Working data:
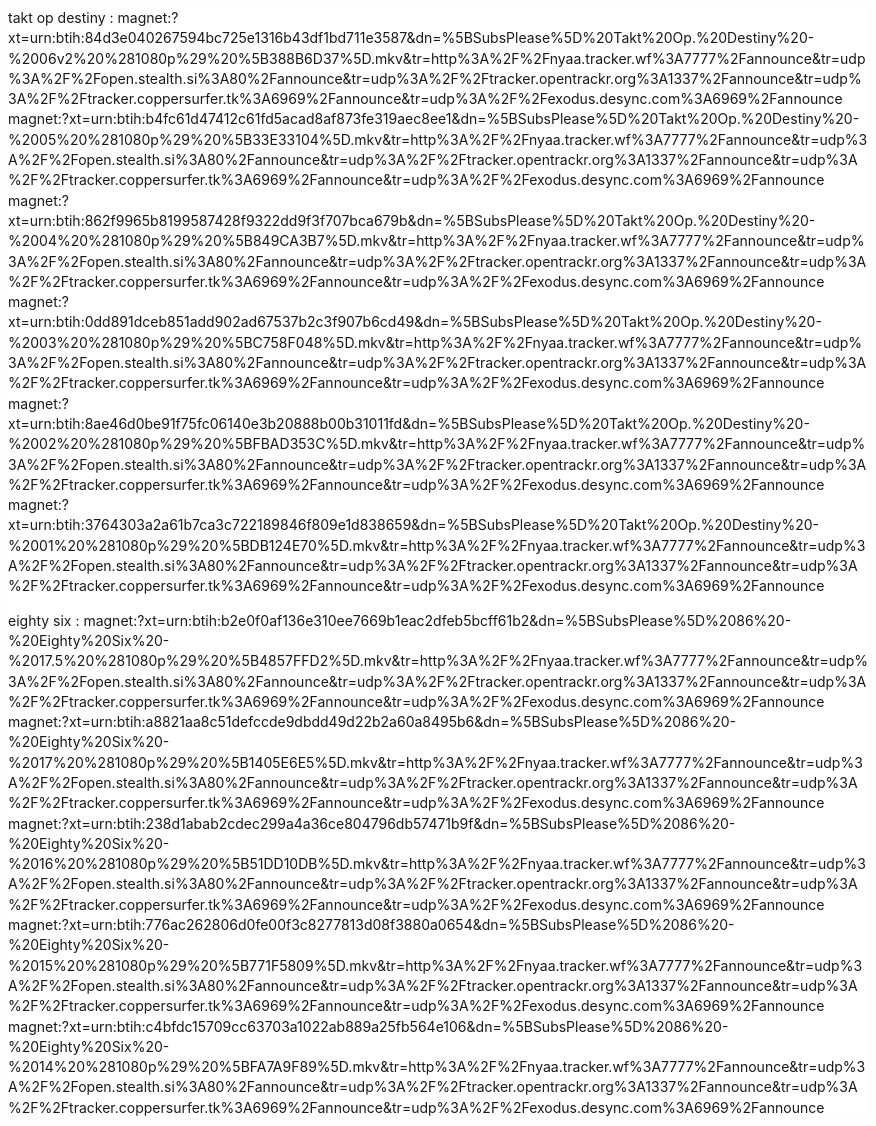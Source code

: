 takt op destiny
: 
magnet:?xt=urn:btih:84d3e040267594bc725e1316b43df1bd711e3587&dn=%5BSubsPlease%5D%20Takt%20Op.%20Destiny%20-%2006v2%20%281080p%29%20%5B388B6D37%5D.mkv&tr=http%3A%2F%2Fnyaa.tracker.wf%3A7777%2Fannounce&tr=udp%3A%2F%2Fopen.stealth.si%3A80%2Fannounce&tr=udp%3A%2F%2Ftracker.opentrackr.org%3A1337%2Fannounce&tr=udp%3A%2F%2Ftracker.coppersurfer.tk%3A6969%2Fannounce&tr=udp%3A%2F%2Fexodus.desync.com%3A6969%2Fannounce
magnet:?xt=urn:btih:b4fc61d47412c61fd5acad8af873fe319aec8ee1&dn=%5BSubsPlease%5D%20Takt%20Op.%20Destiny%20-%2005%20%281080p%29%20%5B33E33104%5D.mkv&tr=http%3A%2F%2Fnyaa.tracker.wf%3A7777%2Fannounce&tr=udp%3A%2F%2Fopen.stealth.si%3A80%2Fannounce&tr=udp%3A%2F%2Ftracker.opentrackr.org%3A1337%2Fannounce&tr=udp%3A%2F%2Ftracker.coppersurfer.tk%3A6969%2Fannounce&tr=udp%3A%2F%2Fexodus.desync.com%3A6969%2Fannounce
magnet:?xt=urn:btih:862f9965b8199587428f9322dd9f3f707bca679b&dn=%5BSubsPlease%5D%20Takt%20Op.%20Destiny%20-%2004%20%281080p%29%20%5B849CA3B7%5D.mkv&tr=http%3A%2F%2Fnyaa.tracker.wf%3A7777%2Fannounce&tr=udp%3A%2F%2Fopen.stealth.si%3A80%2Fannounce&tr=udp%3A%2F%2Ftracker.opentrackr.org%3A1337%2Fannounce&tr=udp%3A%2F%2Ftracker.coppersurfer.tk%3A6969%2Fannounce&tr=udp%3A%2F%2Fexodus.desync.com%3A6969%2Fannounce
magnet:?xt=urn:btih:0dd891dceb851add902ad67537b2c3f907b6cd49&dn=%5BSubsPlease%5D%20Takt%20Op.%20Destiny%20-%2003%20%281080p%29%20%5BC758F048%5D.mkv&tr=http%3A%2F%2Fnyaa.tracker.wf%3A7777%2Fannounce&tr=udp%3A%2F%2Fopen.stealth.si%3A80%2Fannounce&tr=udp%3A%2F%2Ftracker.opentrackr.org%3A1337%2Fannounce&tr=udp%3A%2F%2Ftracker.coppersurfer.tk%3A6969%2Fannounce&tr=udp%3A%2F%2Fexodus.desync.com%3A6969%2Fannounce
magnet:?xt=urn:btih:8ae46d0be91f75fc06140e3b20888b00b31011fd&dn=%5BSubsPlease%5D%20Takt%20Op.%20Destiny%20-%2002%20%281080p%29%20%5BFBAD353C%5D.mkv&tr=http%3A%2F%2Fnyaa.tracker.wf%3A7777%2Fannounce&tr=udp%3A%2F%2Fopen.stealth.si%3A80%2Fannounce&tr=udp%3A%2F%2Ftracker.opentrackr.org%3A1337%2Fannounce&tr=udp%3A%2F%2Ftracker.coppersurfer.tk%3A6969%2Fannounce&tr=udp%3A%2F%2Fexodus.desync.com%3A6969%2Fannounce
magnet:?xt=urn:btih:3764303a2a61b7ca3c722189846f809e1d838659&dn=%5BSubsPlease%5D%20Takt%20Op.%20Destiny%20-%2001%20%281080p%29%20%5BDB124E70%5D.mkv&tr=http%3A%2F%2Fnyaa.tracker.wf%3A7777%2Fannounce&tr=udp%3A%2F%2Fopen.stealth.si%3A80%2Fannounce&tr=udp%3A%2F%2Ftracker.opentrackr.org%3A1337%2Fannounce&tr=udp%3A%2F%2Ftracker.coppersurfer.tk%3A6969%2Fannounce&tr=udp%3A%2F%2Fexodus.desync.com%3A6969%2Fannounce

eighty six
: 
magnet:?xt=urn:btih:b2e0f0af136e310ee7669b1eac2dfeb5bcff61b2&dn=%5BSubsPlease%5D%2086%20-%20Eighty%20Six%20-%2017.5%20%281080p%29%20%5B4857FFD2%5D.mkv&tr=http%3A%2F%2Fnyaa.tracker.wf%3A7777%2Fannounce&tr=udp%3A%2F%2Fopen.stealth.si%3A80%2Fannounce&tr=udp%3A%2F%2Ftracker.opentrackr.org%3A1337%2Fannounce&tr=udp%3A%2F%2Ftracker.coppersurfer.tk%3A6969%2Fannounce&tr=udp%3A%2F%2Fexodus.desync.com%3A6969%2Fannounce
magnet:?xt=urn:btih:a8821aa8c51defccde9dbdd49d22b2a60a8495b6&dn=%5BSubsPlease%5D%2086%20-%20Eighty%20Six%20-%2017%20%281080p%29%20%5B1405E6E5%5D.mkv&tr=http%3A%2F%2Fnyaa.tracker.wf%3A7777%2Fannounce&tr=udp%3A%2F%2Fopen.stealth.si%3A80%2Fannounce&tr=udp%3A%2F%2Ftracker.opentrackr.org%3A1337%2Fannounce&tr=udp%3A%2F%2Ftracker.coppersurfer.tk%3A6969%2Fannounce&tr=udp%3A%2F%2Fexodus.desync.com%3A6969%2Fannounce
magnet:?xt=urn:btih:238d1abab2cdec299a4a36ce804796db57471b9f&dn=%5BSubsPlease%5D%2086%20-%20Eighty%20Six%20-%2016%20%281080p%29%20%5B51DD10DB%5D.mkv&tr=http%3A%2F%2Fnyaa.tracker.wf%3A7777%2Fannounce&tr=udp%3A%2F%2Fopen.stealth.si%3A80%2Fannounce&tr=udp%3A%2F%2Ftracker.opentrackr.org%3A1337%2Fannounce&tr=udp%3A%2F%2Ftracker.coppersurfer.tk%3A6969%2Fannounce&tr=udp%3A%2F%2Fexodus.desync.com%3A6969%2Fannounce
magnet:?xt=urn:btih:776ac262806d0fe00f3c8277813d08f3880a0654&dn=%5BSubsPlease%5D%2086%20-%20Eighty%20Six%20-%2015%20%281080p%29%20%5B771F5809%5D.mkv&tr=http%3A%2F%2Fnyaa.tracker.wf%3A7777%2Fannounce&tr=udp%3A%2F%2Fopen.stealth.si%3A80%2Fannounce&tr=udp%3A%2F%2Ftracker.opentrackr.org%3A1337%2Fannounce&tr=udp%3A%2F%2Ftracker.coppersurfer.tk%3A6969%2Fannounce&tr=udp%3A%2F%2Fexodus.desync.com%3A6969%2Fannounce
magnet:?xt=urn:btih:c4bfdc15709cc63703a1022ab889a25fb564e106&dn=%5BSubsPlease%5D%2086%20-%20Eighty%20Six%20-%2014%20%281080p%29%20%5BFA7A9F89%5D.mkv&tr=http%3A%2F%2Fnyaa.tracker.wf%3A7777%2Fannounce&tr=udp%3A%2F%2Fopen.stealth.si%3A80%2Fannounce&tr=udp%3A%2F%2Ftracker.opentrackr.org%3A1337%2Fannounce&tr=udp%3A%2F%2Ftracker.coppersurfer.tk%3A6969%2Fannounce&tr=udp%3A%2F%2Fexodus.desync.com%3A6969%2Fannounce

How to complete this task:
Above are records with pictures; repeat the records exactly and leave the pictures out.

Answer to the problem:
Source code

: takt op destiny
: 
magnet:?xt=urn:btih:84d3e040267594bc725e1316b43df1bd711e3587&dn=%5BSubsPlease%5D%20Takt%20Op.%20Destiny%20-%2006v2%20%281080p%29%20%5B388B6D37%5D.mkv&tr=http%3A%2F%2Fnyaa.tracker.wf%3A7777%2Fannounce&tr=udp%3A%2F%2Fopen.stealth.si%3A80%2Fannounce&tr=udp%3A%2F%2Ftracker.opentrackr.org%3A1337%2Fannounce&tr=udp%3A%2F%2Ftracker.coppersurfer.tk%3A6969%2Fannounce&tr=udp%3A%2F%2Fexodus.desync.com%3A6969%2Fannounce
magnet:?xt=urn:btih:b4fc61d47412c61fd5acad8af873fe319aec8ee1&dn=%5BSubsPlease%5D%20Takt%20Op.%20Destiny%20-%2005%20%281080p%29%20%5B33E33104%5D.mkv&tr=http%3A%2F%2Fnyaa.tracker.wf%3A7777%2Fannounce&tr=udp%3A%2F%2Fopen.stealth.si%3A80%2Fannounce&tr=udp%3A%2F%2Ftracker.opentrackr.org%3A1337%2Fannounce&tr=udp%3A%2F%2Ftracker.coppersurfer.tk%3A6969%2Fannounce&tr=udp%3A%2F%2Fexodus.desync.com%3A6969%2Fannounce
magnet:?xt=urn:btih:862f9965b8199587428f9322dd9f3f707bca679b&dn=%5BSubsPlease%5D%20Takt%20Op.%20Destiny%20-%2004%20%281080p%29%20%5B849CA3B7%5D.mkv&tr=http%3A%2F%2Fnyaa.tracker.wf%3A7777%2Fannounce&tr=udp%3A%2F%2Fopen.stealth.si%3A80%2Fannounce&tr=udp%3A%2F%2Ftracker.opentrackr.org%3A1337%2Fannounce&tr=udp%3A%2F%2Ftracker.coppersurfer.tk%3A6969%2Fannounce&tr=udp%3A%2F%2Fexodus.desync.com%3A6969%2Fannounce
magnet:?xt=urn:btih:0dd891dceb851add902ad67537b2c3f907b6cd49&dn=%5BSubsPlease%5D%20Takt%20Op.%20Destiny%20-%2003%20%281080p%29%20%5BC758F048%5D.mkv&tr=http%3A%2F%2Fnyaa.tracker.wf%3A7777%2Fannounce&tr=udp%3A%2F%2Fopen.stealth.si%3A80%2Fannounce&tr=udp%3A%2F%2Ftracker.opentrackr.org%3A1337%2Fannounce&tr=udp%3A%2F%2Ftracker.coppersurfer.tk%3A6969%2Fannounce&tr=udp%3A%2F%2Fexodus.desync.com%3A6969%2Fannounce
magnet:?xt=urn:btih:8ae46d0be91f75fc06140e3b20888b00b31011fd&dn=%5BSubsPlease%5D%20Takt%20Op.%20Destiny%20-%2002%20%281080p%29%20%5BFBAD353C%5D.mkv&tr=http%3A%2F%2Fnyaa.tracker.wf%3A7777%2Fannounce&tr=udp%3A%2F%2Fopen.stealth.si%3A80%2Fannounce&tr=udp%3A%2F%2Ftracker.opentrackr.org%3A1337%2Fannounce&tr=udp%3A%2F%2Ftracker.coppersurfer.tk%3A6969%2Fannounce&tr=udp%3A%2F%2Fexodus.desync.com%3A6969%2Fannounce
magnet:?xt=urn:btih:3764303a2a61b7ca3c722189846f809e1d838659&dn=%5BSubsPlease%5D%20Takt%20Op.%20Destiny%20-%2001%20%281080p%29%20%5BDB124E70%5D.mkv&tr=http%3A%2F%2Fnyaa.tracker.wf%3A7777%2Fannounce&tr=udp%3A%2F%2Fopen.stealth.si%3A80%2Fannounce&tr=udp%3A%2F%2Ftracker.opentrackr.org%3A1337%2Fannounce&tr=udp%3A%2F%2Ftracker.coppersurfer.tk%3A6969%2Fannounce&tr=udp%3A%2F%2Fexodus.desync.com%3A6969%2Fannounce

eighty six
: 
magnet:?xt=urn:btih:b2e0f0af136e310ee7669b1eac2dfeb5bcff61b2&dn=%5BSubsPlease%5D%2086%20-%20Eighty%20Six%20-%2017.5%20%281080p%29%20%5B4857FFD2%5D.mkv&tr=http%3A%2F%2Fnyaa.tracker.wf%3A7777%2Fannounce&tr=udp%3A%2F%2Fopen.stealth.si%3A80%2Fannounce&tr=udp%3A%2F%2Ftracker.opentrackr.org%3A1337%2Fannounce&tr=udp%3A%2F%2Ftracker.coppersurfer.tk%3A6969%2Fannounce&tr=udp%3A%2F%2Fexodus.desync.com%3A6969%2Fannounce
magnet:?xt=urn:btih:a8821aa8c51defccde9dbdd49d22b2a60a8495b6&dn=%5BSubsPlease%5D%2086%20-%20Eighty%20Six%20-%2017%20%281080p%29%20%5B1405E6E5%5D.mkv&tr=http%3A%2F%2Fnyaa.tracker.wf%3A7777%2Fannounce&tr=udp%3A%2F%2Fopen.stealth.si%3A80%2Fannounce&tr=udp%3A%2F%2Ftracker.opentrackr.org%3A1337%2Fannounce&tr=udp%3A%2F%2Ftracker.coppersurfer.tk%3A6969%2Fannounce&tr=udp%3A%2F%2Fexodus.desync.com%3A6969%2Fannounce
magnet:?xt=urn:btih:238d1abab2cdec299a4a36ce804796db57471b9f&dn=%5BSubsPlease%5D%2086%20-%20Eighty%20Six%20-%2016%20%281080p%29%20%5B51DD10DB%5D.mkv&tr=http%3A%2F%2Fnyaa.tracker.wf%3A7777%2Fannounce&tr=udp%3A%2F%2Fopen.stealth.si%3A80%2Fannounce&tr=udp%3A%2F%2Ftracker.opentrackr.org%3A1337%2Fannounce&tr=udp%3A%2F%2Ftracker.coppersurfer.tk%3A6969%2Fannounce&tr=udp%3A%2F%2Fexodus.desync.com%3A6969%2Fannounce
magnet:?xt=urn:btih:776ac262806d0fe00f3c8277813d08f3880a0654&dn=%5BSubsPlease%5D%2086%20-%20Eighty%20Six%20-%2015%20%281080p%29%20%5B771F5809%5D.mkv&tr=http%3A%2F%2Fnyaa.tracker.wf%3A7777%2Fannounce&tr=udp%3A%2F%2Fopen.stealth.si%3A80%2Fannounce&tr=udp%3A%2F%2Ftracker.opentrackr.org%3A1337%2Fannounce&tr=udp%3A%2F%2Ftracker.coppersurfer.tk%3A6969%2Fannounce&tr=udp%3A%2F%2Fexodus.desync.com%3A6969%2Fannounce
magnet:?xt=urn:btih:c4bfdc15709cc63703a1022ab889a25fb564e106&dn=%5BSubsPlease%5D%2086%20-%20Eighty%20Six%20-%2014%20%281080p%29%20%5BFA7A9F89%5D.mkv&tr=http%3A%2F%2Fnyaa.tracker.wf%3A7777%2Fannounce&tr=udp%3A%2F%2Fopen.stealth.si%3A80%2Fannounce&tr=udp%3A%2F%2Ftracker.opentrackr.org%3A1337%2Fannounce&tr=udp%3A%2F%2Ftracker.coppersurfer.tk%3A6969%2Fannounce&tr=udp%3A%2F%2Fexodus.desync.com%3A6969%2Fannounce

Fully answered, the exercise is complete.